List<Person> result = em.createNativeQuery("""
                                              SELECT ?x ?firstName ?lastName ?username WHERE {
                                                ?x a foaf:Person ;
                                                  foaf:givenName ?firstName ;
                                                  foaf:familyName ?lastName ;
                                                  foaf:accountName ?username ;
                                                  a ?types .
                                              }""", Person.class).getResultList();

This has the advantage of not requiring additional repository calls. However, note that this also has possible drawbacks:

  • Queries are by default run with inference, so the result may contain unintentional inferred data
  • If entity data are in named graphs, the query must specify them
  • If any of the attributes may be without value, the query must use OPTIONAL to specify that
  • The mapping does not extend to references, only the root entity can be mapped like this

It is thus generally advised to not use the results of such queries in update transactions.

Other Types

TypedQuery results can be also mapped to other, non-entity types.
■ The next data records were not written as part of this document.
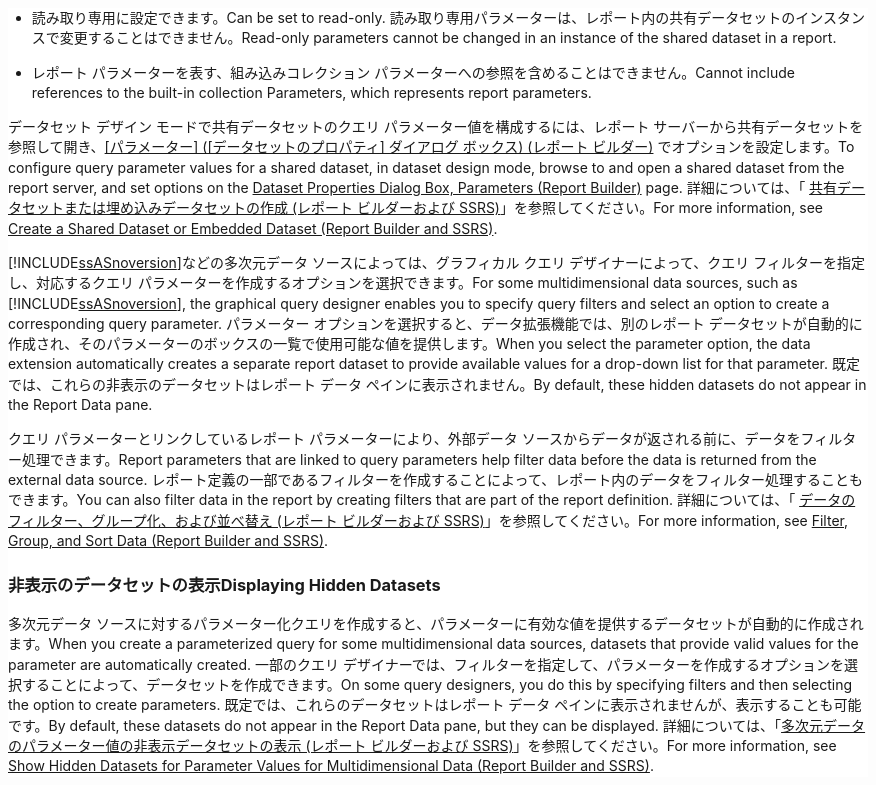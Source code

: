 -   <span data-ttu-id="2738e-310">読み取り専用に設定できます。</span><span class="sxs-lookup"><span data-stu-id="2738e-310">Can be set to read-only.</span></span> <span data-ttu-id="2738e-311">読み取り専用パラメーターは、レポート内の共有データセットのインスタンスで変更することはできません。</span><span class="sxs-lookup"><span data-stu-id="2738e-311">Read-only parameters cannot be changed in an instance of the shared dataset in a report.</span></span>  
  
-   <span data-ttu-id="2738e-312">レポート パラメーターを表す、組み込みコレクション パラメーターへの参照を含めることはできません。</span><span class="sxs-lookup"><span data-stu-id="2738e-312">Cannot include references to the built-in collection Parameters, which represents report parameters.</span></span>  
  
 <span data-ttu-id="2738e-313">データセット デザイン モードで共有データセットのクエリ パラメーター値を構成するには、レポート サーバーから共有データセットを参照して開き、[[パラメーター] ([データセットのプロパティ] ダイアログ ボックス) &#40;レポート ビルダー&#41;](../dataset-properties-dialog-box-parameters-report-builder.md) でオプションを設定します。</span><span class="sxs-lookup"><span data-stu-id="2738e-313">To configure query parameter values for a shared dataset, in dataset design mode, browse to and open a shared dataset from the report server, and set options on the [Dataset Properties Dialog Box, Parameters &#40;Report Builder&#41;](../dataset-properties-dialog-box-parameters-report-builder.md) page.</span></span> <span data-ttu-id="2738e-314">詳細については、「 [共有データセットまたは埋め込みデータセットの作成 (レポート ビルダーおよび SSRS)](create-a-shared-dataset-or-embedded-dataset-report-builder-and-ssrs.md)」を参照してください。</span><span class="sxs-lookup"><span data-stu-id="2738e-314">For more information, see [Create a Shared Dataset or Embedded Dataset &#40;Report Builder and SSRS&#41;](create-a-shared-dataset-or-embedded-dataset-report-builder-and-ssrs.md).</span></span>  
  
 <span data-ttu-id="2738e-315">[!INCLUDE[ssASnoversion](../../includes/ssasnoversion-md.md)]などの多次元データ ソースによっては、グラフィカル クエリ デザイナーによって、クエリ フィルターを指定し、対応するクエリ パラメーターを作成するオプションを選択できます。</span><span class="sxs-lookup"><span data-stu-id="2738e-315">For some multidimensional data sources, such as [!INCLUDE[ssASnoversion](../../includes/ssasnoversion-md.md)], the graphical query designer enables you to specify query filters and select an option to create a corresponding query parameter.</span></span> <span data-ttu-id="2738e-316">パラメーター オプションを選択すると、データ拡張機能では、別のレポート データセットが自動的に作成され、そのパラメーターのボックスの一覧で使用可能な値を提供します。</span><span class="sxs-lookup"><span data-stu-id="2738e-316">When you select the parameter option, the data extension automatically creates a separate report dataset to provide available values for a drop-down list for that parameter.</span></span> <span data-ttu-id="2738e-317">既定では、これらの非表示のデータセットはレポート データ ペインに表示されません。</span><span class="sxs-lookup"><span data-stu-id="2738e-317">By default, these hidden datasets do not appear in the Report Data pane.</span></span>  
  
 <span data-ttu-id="2738e-318">クエリ パラメーターとリンクしているレポート パラメーターにより、外部データ ソースからデータが返される前に、データをフィルター処理できます。</span><span class="sxs-lookup"><span data-stu-id="2738e-318">Report parameters that are linked to query parameters help filter data before the data is returned from the external data source.</span></span> <span data-ttu-id="2738e-319">レポート定義の一部であるフィルターを作成することによって、レポート内のデータをフィルター処理することもできます。</span><span class="sxs-lookup"><span data-stu-id="2738e-319">You can also filter data in the report by creating filters that are part of the report definition.</span></span> <span data-ttu-id="2738e-320">詳細については、「 [データのフィルター、グループ化、および並べ替え (レポート ビルダーおよび SSRS)](../report-design/filter-group-and-sort-data-report-builder-and-ssrs.md)」を参照してください。</span><span class="sxs-lookup"><span data-stu-id="2738e-320">For more information, see [Filter, Group, and Sort Data &#40;Report Builder and SSRS&#41;](../report-design/filter-group-and-sort-data-report-builder-and-ssrs.md).</span></span>  
  
### <a name="displaying-hidden-datasets"></a><span data-ttu-id="2738e-321">非表示のデータセットの表示</span><span class="sxs-lookup"><span data-stu-id="2738e-321">Displaying Hidden Datasets</span></span>  
 <span data-ttu-id="2738e-322">多次元データ ソースに対するパラメーター化クエリを作成すると、パラメーターに有効な値を提供するデータセットが自動的に作成されます。</span><span class="sxs-lookup"><span data-stu-id="2738e-322">When you create a parameterized query for some multidimensional data sources, datasets that provide valid values for the parameter are automatically created.</span></span> <span data-ttu-id="2738e-323">一部のクエリ デザイナーでは、フィルターを指定して、パラメーターを作成するオプションを選択することによって、データセットを作成できます。</span><span class="sxs-lookup"><span data-stu-id="2738e-323">On some query designers, you do this by specifying filters and then selecting the option to create parameters.</span></span> <span data-ttu-id="2738e-324">既定では、これらのデータセットはレポート データ ペインに表示されませんが、表示することも可能です。</span><span class="sxs-lookup"><span data-stu-id="2738e-324">By default, these datasets do not appear in the Report Data pane, but they can be displayed.</span></span> <span data-ttu-id="2738e-325">詳細については、「[多次元データのパラメーター値の非表示データセットの表示 &#40;レポート ビルダーおよび SSRS&#41;](show-hidden-datasets-for-parameter-values-multidimensional-data.md)」を参照してください。</span><span class="sxs-lookup"><span data-stu-id="2738e-325">For more information, see [Show Hidden Datasets for Parameter Values for Multidimensional Data &#40;Report Builder and SSRS&#41;](show-hidden-datasets-for-parameter-values-multidimensional-data.md).</span></span>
This mainly applies to primitive type wrappers, String or identifier types - URI and URL.

An example is a ASK query result mapping:

Boolean exists = em.createNativeQuery("ASK { ?x a foaf:Person . }", Boolean.class).getSingleResult();

SPARQL Result Set Mapping

JOPA also allows to map query results to non-entity objects or provide a custom mapping where, for example, object attributes can be fetched directly in the query. This is achieved using the SparqlResultSetMapping annotation, which works similarly to SqlResultSetMapping in JPA.

For instance, using a constructor mapping, an object can be constructed from the query projection variables by using the following mapping:

@SparqlResultSetMapping(name = "RdfsResource", 
   classes = {@ConstructorResult(targetClass = RdfsResource.class,
                                 variables = {                                                                   
                  @VariableResult(name = "uri", type = URI.class),
                  @VariableResult(name = "label", type = String.class),
                  @VariableResult(name = "comment", type = String.class)})})

A corresponding constructor must exist in the target class:

public RdfsResource(URI uri, String label, String comment) {
        this.uri = uri;
        this.label = label;
        this.comment = comment;
    }

Other means of using SparqlResultSetMapping include mapping to entities and variable mapping, again, similar to JPA. More info can be found in Javadoc.